There is a persistent belief among senior executives that processes are operational details, important, but secondary to strategy, technology, and talent. This belief is not only incomplete; it is one of the primary reasons why transformation efforts fail. In most organizations, processes are misunderstood, underprioritized, and treated as documentation rather than as a core component of the system.
Yet processes are not a layer within the organization. They are the connective tissue that determines how strategy becomes execution, how decisions translate into action, and how value is actually delivered. Without them, the organization does not function as a system. It fragments.
The uncomfortable reality is that many transformations today are built on incomplete architectures. They focus on digital capabilities, new operating models, and cultural change, while neglecting the underlying processes that connect these elements. As a result, organizations invest heavily in change, yet experience limited improvement in performance. Work still slows down. Decisions are delayed. Value is lost between steps.
What emerges is a paradox: more capability, less performance. This is not a failure of execution. It is a failure of system design. Processes are often seen as constraints—structures that limit flexibility. In reality, they are the mechanisms that enable coordinated action at scale. When well designed, they reduce friction, accelerate flow, and align the organization around value creation. When neglected, they create invisible barriers that no amount of technology or leadership can overcome.

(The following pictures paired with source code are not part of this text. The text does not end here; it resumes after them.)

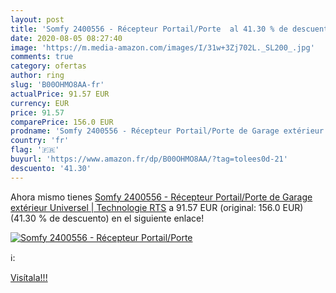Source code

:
 ```yaml
---
layout: post
title: 'Somfy 2400556 - Récepteur Portail/Porte  al 41.30 % de descuento'
date: 2020-08-05 08:27:40
image: 'https://m.media-amazon.com/images/I/31w+3Zj702L._SL200_.jpg'
comments: true
category: ofertas
author: ring
slug: 'B00OHMO8AA-fr'
actualPrice: 91.57 EUR
currency: EUR
price: 91.57
comparePrice: 156.0 EUR
prodname: 'Somfy 2400556 - Récepteur Portail/Porte de Garage extérieur Universel | Technologie RTS'
country: 'fr'
flag: '🇫🇷'
buyurl: 'https://www.amazon.fr/dp/B00OHMO8AA/?tag=tolees0d-21'
descuento: '41.30'
---
```


Ahora mismo tienes [Somfy 2400556 - Récepteur Portail/Porte de Garage extérieur Universel | Technologie RTS](https://www.amazon.fr/dp/B00OHMO8AA/?tag=tolees0d-21) a 91.57 EUR (original: 156.0 EUR) (41.30 %  de descuento) en el siguiente enlace!

[![Somfy 2400556 - Récepteur Portail/Porte ](https://m.media-amazon.com/images/I/31w+3Zj702L._SL200_.jpg)](https://www.amazon.fr/dp/B00OHMO8AA/?tag=tolees0d-21)

ℹ️:


[Visítala!!!](https://www.amazon.fr/dp/B00OHMO8AA/?tag=tolees0d-21)
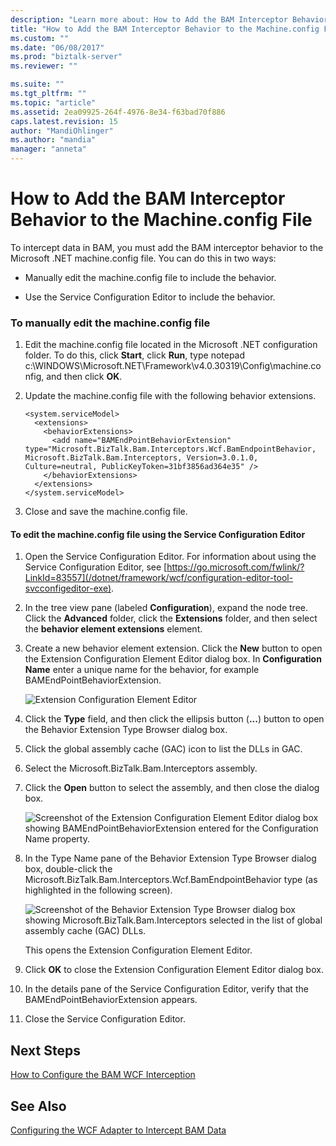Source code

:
 ```yaml
---
description: "Learn more about: How to Add the BAM Interceptor Behavior to the Machine.config File"
title: "How to Add the BAM Interceptor Behavior to the Machine.config File | Microsoft Docs"
ms.custom: ""
ms.date: "06/08/2017"
ms.prod: "biztalk-server"
ms.reviewer: ""

ms.suite: ""
ms.tgt_pltfrm: ""
ms.topic: "article"
ms.assetid: 2ea09925-264f-4976-8e34-f63bad70f886
caps.latest.revision: 15
author: "MandiOhlinger"
ms.author: "mandia"
manager: "anneta"
---
```

# How to Add the BAM Interceptor Behavior to the Machine.config File
To intercept data in BAM, you must add the BAM interceptor behavior to the Microsoft .NET machine.config file. You can do this in two ways:

-   Manually edit the machine.config file to include the behavior.

-   Use the Service Configuration Editor to include the behavior.

### To manually edit the machine.config file

1.  Edit the machine.config file located in the Microsoft .NET configuration folder. To do this, click **Start**, click **Run**, type notepad c:\WINDOWS\Microsoft.NET\Framework\v4.0.30319\Config\machine.config, and then click **OK**.

2.  Update the machine.config file with the following behavior extensions.

    ```
    <system.serviceModel>
      <extensions>
        <behaviorExtensions>
          <add name="BAMEndPointBehaviorExtension" type="Microsoft.BizTalk.Bam.Interceptors.Wcf.BamEndpointBehavior, Microsoft.BizTalk.Bam.Interceptors, Version=3.0.1.0, Culture=neutral, PublicKeyToken=31bf3856ad364e35" />
        </behaviorExtensions>
      </extensions>
    </system.serviceModel>
    ```

3.  Close and save the machine.config file.

#### To edit the machine.config file using the Service Configuration Editor

1.  Open the Service Configuration Editor. For information about using the Service Configuration Editor, see [https://go.microsoft.com/fwlink/?LinkId=83557](/dotnet/framework/wcf/configuration-editor-tool-svcconfigeditor-exe).

2.  In the tree view pane (labeled **Configuration**), expand the node tree. Click the **Advanced** folder, click the **Extensions** folder, and then select the **behavior element extensions** element.

3.  Create a new behavior element extension. Click the **New** button to open the Extension Configuration Element Editor dialog box. In **Configuration Name** enter a unique name for the behavior, for example BAMEndPointBehaviorExtension.

     ![Extension Configuration Element Editor](../core/media/00a053ba-1993-4e52-a336-e452cc60691c.gif "00a053ba-1993-4e52-a336-e452cc60691c")

4.  Click the **Type** field, and then click the ellipsis button (**...**) button to open the Behavior Extension Type Browser dialog box.

5.  Click the global assembly cache (GAC) icon to list the DLLs in GAC.

6.  Select the Microsoft.BizTalk.Bam.Interceptors assembly.

7.  Click the **Open** button to select the assembly, and then close the dialog box.

     ![Screenshot of the Extension Configuration Element Editor dialog box showing BAMEndPointBehaviorExtension entered for the Configuration Name property.](../core/media/0d525d4c-927c-42d6-96b7-0ebaf2691c6c.gif)

8.  In the Type Name pane of the Behavior Extension Type Browser dialog box, double-click the Microsoft.BizTalk.Bam.Interceptors.Wcf.BamEndpointBehavior type (as highlighted in the following screen).

     ![Screenshot of the Behavior Extension Type Browser dialog box showing Microsoft.BizTalk.Bam.Interceptors selected in the list of global assembly cache (GAC) DLLs.](../core/media/67186ad6-8802-4214-be46-11e50e4ff15d.gif)

     This opens the Extension Configuration Element Editor.

9. Click **OK** to close the Extension Configuration Element Editor dialog box.

10. In the details pane of the Service Configuration Editor, verify that the BAMEndPointBehaviorExtension appears.

11. Close the Service Configuration Editor.

## Next Steps
 [How to Configure the BAM WCF Interception](../core/how-to-configure-the-bam-wcf-interception.md)

## See Also
 [Configuring the WCF Adapter to Intercept BAM Data](../core/configuring-the-wcf-adapter-to-intercept-bam-data.md)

However, focusing on processes in isolation is equally insufficient. Processes are not the system; they are part of it. Optimizing processes without considering decisions, incentives, and governance leads to local improvements but systemic stagnation. The future of high-performing organizations lies in adopting a systems perspective. In this perspective, processes are not optimized independently, but as part of an integrated architecture that includes data, decision-making, and human behavior. This is where a deeper, and perhaps more unsettling insight emerges.
In the next phase of organizational evolution, processes will become less visible, but more critical. As automation and AI take on a greater role in execution and decision-making, processes will increasingly be embedded within systems rather than explicitly managed by people. They will define how algorithms operate, how decisions are triggered, and how work flows without human intervention. In effect, processes will become the invisible logic of the organization. This creates a new form of risk. When processes are poorly designed today, the impact is inefficiency. When they are poorly designed in an AI-enabled environment, the impact is systemic amplification of errors at scale. Organizations will not just move slowly; they will move quickly in the wrong direction. This raises a critical question for senior leaders. Are your processes designed to support the organization you have today, or the one you are building for tomorrow? The answer will determine whether your transformation delivers incremental improvement or structural advantage. The organizations that succeed will not be those that invest the most in technology, but those that understand how to design and manage the system as a whole. They will recognize processes not as administrative artifacts, but as the glue that holds the enterprise together. And in doing so, they will turn what has long been overlooked into a decisive source of performance.